* _Material for this exercise_:
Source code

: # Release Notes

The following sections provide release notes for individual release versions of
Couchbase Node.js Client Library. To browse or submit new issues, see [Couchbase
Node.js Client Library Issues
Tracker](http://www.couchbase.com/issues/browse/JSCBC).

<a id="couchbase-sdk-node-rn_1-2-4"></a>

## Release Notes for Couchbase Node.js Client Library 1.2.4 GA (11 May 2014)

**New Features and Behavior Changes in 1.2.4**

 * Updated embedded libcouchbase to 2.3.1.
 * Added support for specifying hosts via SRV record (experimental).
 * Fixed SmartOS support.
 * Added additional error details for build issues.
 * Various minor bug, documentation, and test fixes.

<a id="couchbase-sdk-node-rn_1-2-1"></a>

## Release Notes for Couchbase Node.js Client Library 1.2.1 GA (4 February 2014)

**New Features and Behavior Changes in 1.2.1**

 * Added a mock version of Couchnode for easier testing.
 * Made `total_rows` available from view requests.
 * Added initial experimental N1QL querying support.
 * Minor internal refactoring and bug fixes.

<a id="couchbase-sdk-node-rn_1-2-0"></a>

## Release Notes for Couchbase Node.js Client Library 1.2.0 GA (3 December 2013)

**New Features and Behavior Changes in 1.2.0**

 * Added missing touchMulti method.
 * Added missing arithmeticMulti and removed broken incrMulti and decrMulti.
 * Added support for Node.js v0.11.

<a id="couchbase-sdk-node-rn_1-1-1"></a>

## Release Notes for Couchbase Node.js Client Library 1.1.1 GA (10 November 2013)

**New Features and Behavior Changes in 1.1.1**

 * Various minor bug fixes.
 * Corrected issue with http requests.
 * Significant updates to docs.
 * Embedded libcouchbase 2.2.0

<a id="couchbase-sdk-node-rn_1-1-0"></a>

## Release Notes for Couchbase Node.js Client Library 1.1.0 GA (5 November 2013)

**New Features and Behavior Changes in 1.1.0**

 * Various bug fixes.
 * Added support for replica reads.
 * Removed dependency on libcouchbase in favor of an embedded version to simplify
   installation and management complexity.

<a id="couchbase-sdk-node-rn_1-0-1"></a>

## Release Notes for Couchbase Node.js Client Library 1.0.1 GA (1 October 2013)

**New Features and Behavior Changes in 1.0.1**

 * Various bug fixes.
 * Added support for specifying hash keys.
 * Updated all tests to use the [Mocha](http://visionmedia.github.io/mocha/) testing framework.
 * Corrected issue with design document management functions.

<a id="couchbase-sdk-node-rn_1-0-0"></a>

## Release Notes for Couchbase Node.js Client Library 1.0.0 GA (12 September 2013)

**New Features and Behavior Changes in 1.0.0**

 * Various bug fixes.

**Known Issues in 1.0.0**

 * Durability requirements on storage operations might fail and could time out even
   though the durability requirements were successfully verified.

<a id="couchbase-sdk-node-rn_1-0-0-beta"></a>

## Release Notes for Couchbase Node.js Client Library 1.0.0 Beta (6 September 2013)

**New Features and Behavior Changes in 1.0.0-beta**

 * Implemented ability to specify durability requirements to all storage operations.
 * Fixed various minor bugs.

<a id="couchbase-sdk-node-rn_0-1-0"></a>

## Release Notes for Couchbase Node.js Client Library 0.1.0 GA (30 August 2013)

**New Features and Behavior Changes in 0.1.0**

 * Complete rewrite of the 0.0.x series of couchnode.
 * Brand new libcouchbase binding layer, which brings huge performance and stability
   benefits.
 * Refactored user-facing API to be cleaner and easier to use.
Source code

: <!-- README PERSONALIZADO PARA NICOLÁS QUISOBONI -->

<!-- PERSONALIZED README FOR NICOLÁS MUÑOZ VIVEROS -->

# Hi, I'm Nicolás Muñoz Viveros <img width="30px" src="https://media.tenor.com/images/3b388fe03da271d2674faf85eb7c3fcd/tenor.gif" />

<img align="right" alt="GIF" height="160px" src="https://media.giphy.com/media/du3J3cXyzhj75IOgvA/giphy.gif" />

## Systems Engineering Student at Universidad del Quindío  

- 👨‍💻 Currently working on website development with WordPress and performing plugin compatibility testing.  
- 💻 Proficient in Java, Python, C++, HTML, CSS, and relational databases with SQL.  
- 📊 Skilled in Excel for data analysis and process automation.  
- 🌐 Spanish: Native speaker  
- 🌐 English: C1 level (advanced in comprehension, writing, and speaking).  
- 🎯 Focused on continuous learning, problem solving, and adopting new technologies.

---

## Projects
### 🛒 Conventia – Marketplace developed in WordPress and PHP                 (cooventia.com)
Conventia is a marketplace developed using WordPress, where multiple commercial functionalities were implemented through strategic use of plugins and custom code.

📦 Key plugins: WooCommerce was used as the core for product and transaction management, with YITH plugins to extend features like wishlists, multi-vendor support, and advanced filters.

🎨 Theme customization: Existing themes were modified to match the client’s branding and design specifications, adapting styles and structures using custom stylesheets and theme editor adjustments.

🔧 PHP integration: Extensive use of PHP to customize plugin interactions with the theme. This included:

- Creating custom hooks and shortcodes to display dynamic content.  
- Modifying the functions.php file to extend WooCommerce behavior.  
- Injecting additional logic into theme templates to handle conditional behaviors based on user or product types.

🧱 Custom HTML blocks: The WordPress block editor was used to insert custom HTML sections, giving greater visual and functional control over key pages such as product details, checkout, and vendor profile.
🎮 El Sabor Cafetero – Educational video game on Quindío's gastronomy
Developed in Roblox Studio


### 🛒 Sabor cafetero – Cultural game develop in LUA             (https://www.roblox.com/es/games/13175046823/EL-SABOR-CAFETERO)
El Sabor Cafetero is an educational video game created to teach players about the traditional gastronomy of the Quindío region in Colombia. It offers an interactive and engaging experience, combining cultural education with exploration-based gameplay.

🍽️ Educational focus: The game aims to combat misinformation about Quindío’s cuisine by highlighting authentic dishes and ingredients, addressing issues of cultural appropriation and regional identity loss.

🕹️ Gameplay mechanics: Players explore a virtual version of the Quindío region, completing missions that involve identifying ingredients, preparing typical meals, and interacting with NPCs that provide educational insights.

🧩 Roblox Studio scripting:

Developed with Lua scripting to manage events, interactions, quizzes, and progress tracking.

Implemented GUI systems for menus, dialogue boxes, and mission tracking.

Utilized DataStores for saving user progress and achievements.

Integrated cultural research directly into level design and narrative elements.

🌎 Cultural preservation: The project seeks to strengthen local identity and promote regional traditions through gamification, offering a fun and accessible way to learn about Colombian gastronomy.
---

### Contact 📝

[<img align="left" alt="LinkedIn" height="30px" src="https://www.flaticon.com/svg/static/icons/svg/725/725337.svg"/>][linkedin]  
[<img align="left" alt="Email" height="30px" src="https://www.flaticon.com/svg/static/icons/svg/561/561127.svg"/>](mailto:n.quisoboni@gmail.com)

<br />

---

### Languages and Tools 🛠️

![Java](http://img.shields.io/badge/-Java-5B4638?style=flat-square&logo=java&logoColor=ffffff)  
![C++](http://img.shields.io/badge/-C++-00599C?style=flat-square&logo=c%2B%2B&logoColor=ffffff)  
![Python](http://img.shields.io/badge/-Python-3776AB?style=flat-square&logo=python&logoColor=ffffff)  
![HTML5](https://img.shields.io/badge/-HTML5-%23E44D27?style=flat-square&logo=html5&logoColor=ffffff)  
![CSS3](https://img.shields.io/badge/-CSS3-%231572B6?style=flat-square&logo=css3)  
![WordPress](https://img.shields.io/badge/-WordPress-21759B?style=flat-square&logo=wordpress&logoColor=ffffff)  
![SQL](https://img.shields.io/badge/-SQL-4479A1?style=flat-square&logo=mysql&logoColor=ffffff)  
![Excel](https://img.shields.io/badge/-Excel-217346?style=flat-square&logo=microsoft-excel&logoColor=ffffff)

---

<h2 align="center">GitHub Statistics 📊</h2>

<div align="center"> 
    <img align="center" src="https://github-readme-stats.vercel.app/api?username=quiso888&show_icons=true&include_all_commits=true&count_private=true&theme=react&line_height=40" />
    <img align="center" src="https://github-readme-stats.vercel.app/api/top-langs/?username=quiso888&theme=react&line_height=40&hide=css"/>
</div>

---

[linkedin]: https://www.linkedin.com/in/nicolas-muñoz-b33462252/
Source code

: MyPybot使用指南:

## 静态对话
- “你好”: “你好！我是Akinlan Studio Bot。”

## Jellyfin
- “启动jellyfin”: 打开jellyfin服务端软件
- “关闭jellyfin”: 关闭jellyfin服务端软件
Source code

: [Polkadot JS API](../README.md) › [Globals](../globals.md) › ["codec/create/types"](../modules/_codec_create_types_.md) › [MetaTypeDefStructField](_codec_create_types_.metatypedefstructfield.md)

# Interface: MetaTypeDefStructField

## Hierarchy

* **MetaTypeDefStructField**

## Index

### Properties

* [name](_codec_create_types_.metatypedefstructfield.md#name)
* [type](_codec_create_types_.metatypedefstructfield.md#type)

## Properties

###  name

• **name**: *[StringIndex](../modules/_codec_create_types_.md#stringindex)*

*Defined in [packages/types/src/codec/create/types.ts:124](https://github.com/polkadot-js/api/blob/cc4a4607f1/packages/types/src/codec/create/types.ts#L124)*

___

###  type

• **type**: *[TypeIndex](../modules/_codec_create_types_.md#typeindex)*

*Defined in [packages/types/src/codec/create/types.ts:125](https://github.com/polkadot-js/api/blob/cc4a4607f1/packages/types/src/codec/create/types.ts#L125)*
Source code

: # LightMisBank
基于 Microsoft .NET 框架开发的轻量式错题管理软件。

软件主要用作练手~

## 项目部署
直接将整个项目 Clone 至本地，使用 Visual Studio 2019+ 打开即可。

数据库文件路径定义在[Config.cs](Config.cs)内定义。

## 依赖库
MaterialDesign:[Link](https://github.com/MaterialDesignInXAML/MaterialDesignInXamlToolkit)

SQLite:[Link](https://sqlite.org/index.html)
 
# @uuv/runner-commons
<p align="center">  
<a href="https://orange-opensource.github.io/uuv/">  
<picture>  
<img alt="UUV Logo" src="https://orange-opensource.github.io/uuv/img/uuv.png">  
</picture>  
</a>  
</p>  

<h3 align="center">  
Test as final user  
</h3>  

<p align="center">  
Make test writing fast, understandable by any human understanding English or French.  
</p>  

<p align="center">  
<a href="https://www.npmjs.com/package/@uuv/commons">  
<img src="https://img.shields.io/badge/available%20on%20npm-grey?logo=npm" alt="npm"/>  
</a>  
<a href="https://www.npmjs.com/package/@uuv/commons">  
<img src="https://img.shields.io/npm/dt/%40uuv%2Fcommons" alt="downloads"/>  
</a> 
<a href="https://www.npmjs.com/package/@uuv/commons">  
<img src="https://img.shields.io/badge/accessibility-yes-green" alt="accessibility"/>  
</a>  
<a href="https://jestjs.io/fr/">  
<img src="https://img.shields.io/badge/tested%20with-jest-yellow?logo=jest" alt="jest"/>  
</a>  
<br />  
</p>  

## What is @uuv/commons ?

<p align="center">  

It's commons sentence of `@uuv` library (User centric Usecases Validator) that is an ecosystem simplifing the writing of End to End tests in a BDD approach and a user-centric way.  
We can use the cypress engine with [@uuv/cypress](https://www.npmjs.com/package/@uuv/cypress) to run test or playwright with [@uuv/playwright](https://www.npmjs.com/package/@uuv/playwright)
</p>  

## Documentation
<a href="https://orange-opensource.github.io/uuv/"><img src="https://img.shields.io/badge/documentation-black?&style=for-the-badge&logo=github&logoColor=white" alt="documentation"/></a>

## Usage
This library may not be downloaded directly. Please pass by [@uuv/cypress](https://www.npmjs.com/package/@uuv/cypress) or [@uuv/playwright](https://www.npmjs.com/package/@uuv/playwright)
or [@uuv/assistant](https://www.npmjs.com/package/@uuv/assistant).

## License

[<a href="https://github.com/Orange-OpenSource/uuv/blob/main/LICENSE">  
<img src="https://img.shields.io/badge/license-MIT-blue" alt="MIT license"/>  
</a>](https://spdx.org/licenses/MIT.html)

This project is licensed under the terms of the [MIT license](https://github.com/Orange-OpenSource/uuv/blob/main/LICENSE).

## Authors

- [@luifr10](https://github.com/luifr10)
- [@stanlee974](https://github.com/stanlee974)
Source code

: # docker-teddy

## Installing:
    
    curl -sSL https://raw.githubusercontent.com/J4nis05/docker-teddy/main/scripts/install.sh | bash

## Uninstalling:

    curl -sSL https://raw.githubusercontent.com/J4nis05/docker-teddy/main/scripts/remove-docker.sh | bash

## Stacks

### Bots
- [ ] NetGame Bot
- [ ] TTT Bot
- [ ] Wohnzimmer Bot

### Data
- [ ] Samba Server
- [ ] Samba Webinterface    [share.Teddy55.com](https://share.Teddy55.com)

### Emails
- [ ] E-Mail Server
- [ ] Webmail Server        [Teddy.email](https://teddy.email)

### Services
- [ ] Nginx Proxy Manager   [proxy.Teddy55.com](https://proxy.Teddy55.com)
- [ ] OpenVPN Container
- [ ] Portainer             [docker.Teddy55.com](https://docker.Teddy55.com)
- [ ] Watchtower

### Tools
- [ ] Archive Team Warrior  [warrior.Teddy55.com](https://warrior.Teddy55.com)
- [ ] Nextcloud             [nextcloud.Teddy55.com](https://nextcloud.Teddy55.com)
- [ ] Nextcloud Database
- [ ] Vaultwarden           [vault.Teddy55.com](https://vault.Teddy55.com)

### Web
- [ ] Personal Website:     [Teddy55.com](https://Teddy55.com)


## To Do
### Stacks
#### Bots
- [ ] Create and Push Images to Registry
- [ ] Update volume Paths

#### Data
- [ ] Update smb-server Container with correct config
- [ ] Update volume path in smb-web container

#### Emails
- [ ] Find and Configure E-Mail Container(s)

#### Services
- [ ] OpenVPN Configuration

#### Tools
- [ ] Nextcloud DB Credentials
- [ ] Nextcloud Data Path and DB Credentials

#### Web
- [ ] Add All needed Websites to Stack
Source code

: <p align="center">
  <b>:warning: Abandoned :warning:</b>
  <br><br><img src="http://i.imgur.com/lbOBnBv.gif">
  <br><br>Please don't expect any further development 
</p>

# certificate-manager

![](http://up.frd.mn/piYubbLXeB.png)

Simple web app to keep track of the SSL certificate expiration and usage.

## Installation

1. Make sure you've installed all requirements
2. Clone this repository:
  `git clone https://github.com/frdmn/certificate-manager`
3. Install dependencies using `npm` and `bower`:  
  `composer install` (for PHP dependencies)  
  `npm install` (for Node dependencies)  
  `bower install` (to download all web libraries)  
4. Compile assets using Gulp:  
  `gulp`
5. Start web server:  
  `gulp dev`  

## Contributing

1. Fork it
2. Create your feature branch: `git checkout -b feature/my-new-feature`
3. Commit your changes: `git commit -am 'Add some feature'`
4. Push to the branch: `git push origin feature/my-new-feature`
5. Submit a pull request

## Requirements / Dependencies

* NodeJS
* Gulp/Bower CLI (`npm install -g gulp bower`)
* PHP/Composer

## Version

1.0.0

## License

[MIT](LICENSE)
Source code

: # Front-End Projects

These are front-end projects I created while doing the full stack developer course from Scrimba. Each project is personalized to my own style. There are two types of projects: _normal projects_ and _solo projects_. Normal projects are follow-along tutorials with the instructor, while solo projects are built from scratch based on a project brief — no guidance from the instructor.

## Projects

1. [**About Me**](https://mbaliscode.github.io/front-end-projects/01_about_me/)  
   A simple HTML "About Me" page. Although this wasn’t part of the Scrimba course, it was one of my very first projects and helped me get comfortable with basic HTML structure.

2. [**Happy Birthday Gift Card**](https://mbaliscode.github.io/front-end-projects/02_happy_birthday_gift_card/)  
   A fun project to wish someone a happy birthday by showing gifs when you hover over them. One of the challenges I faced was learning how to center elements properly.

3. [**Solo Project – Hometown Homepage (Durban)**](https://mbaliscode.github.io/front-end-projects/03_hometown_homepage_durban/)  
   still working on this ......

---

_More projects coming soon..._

* _Exercise aim_: Copy, exactly and only, the lines above that begin with the one containing "with http requests." and finish with the one containing "## Release Notes for Couchbase Node.js Client Library 1.0.1".

* _Solution_:
 * Corrected issue with http requests.
 * Significant updates to docs.
 * Embedded libcouchbase 2.2.0

<a id="couchbase-sdk-node-rn_1-1-0"></a>

## Release Notes for Couchbase Node.js Client Library 1.1.0 GA (5 November 2013)

**New Features and Behavior Changes in 1.1.0**

 * Various bug fixes.
 * Added support for replica reads.
 * Removed dependency on libcouchbase in favor of an embedded version to simplify
   installation and management complexity.

<a id="couchbase-sdk-node-rn_1-0-1"></a>

## Release Notes for Couchbase Node.js Client Library 1.0.1 GA (1 October 2013)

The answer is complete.